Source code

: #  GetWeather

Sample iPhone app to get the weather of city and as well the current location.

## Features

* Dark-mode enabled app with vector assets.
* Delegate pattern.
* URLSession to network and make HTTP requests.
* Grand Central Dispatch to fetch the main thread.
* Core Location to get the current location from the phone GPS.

INSTRUCTIONS FOR THE TASK: Write out again, exactly as they appear above, the lines from the one containing "## Features" to the final line, and only those.

RESULT BELOW:
## Features

* Dark-mode enabled app with vector assets.
* Delegate pattern.
* URLSession to network and make HTTP requests.
* Grand Central Dispatch to fetch the main thread.
* Core Location to get the current location from the phone GPS.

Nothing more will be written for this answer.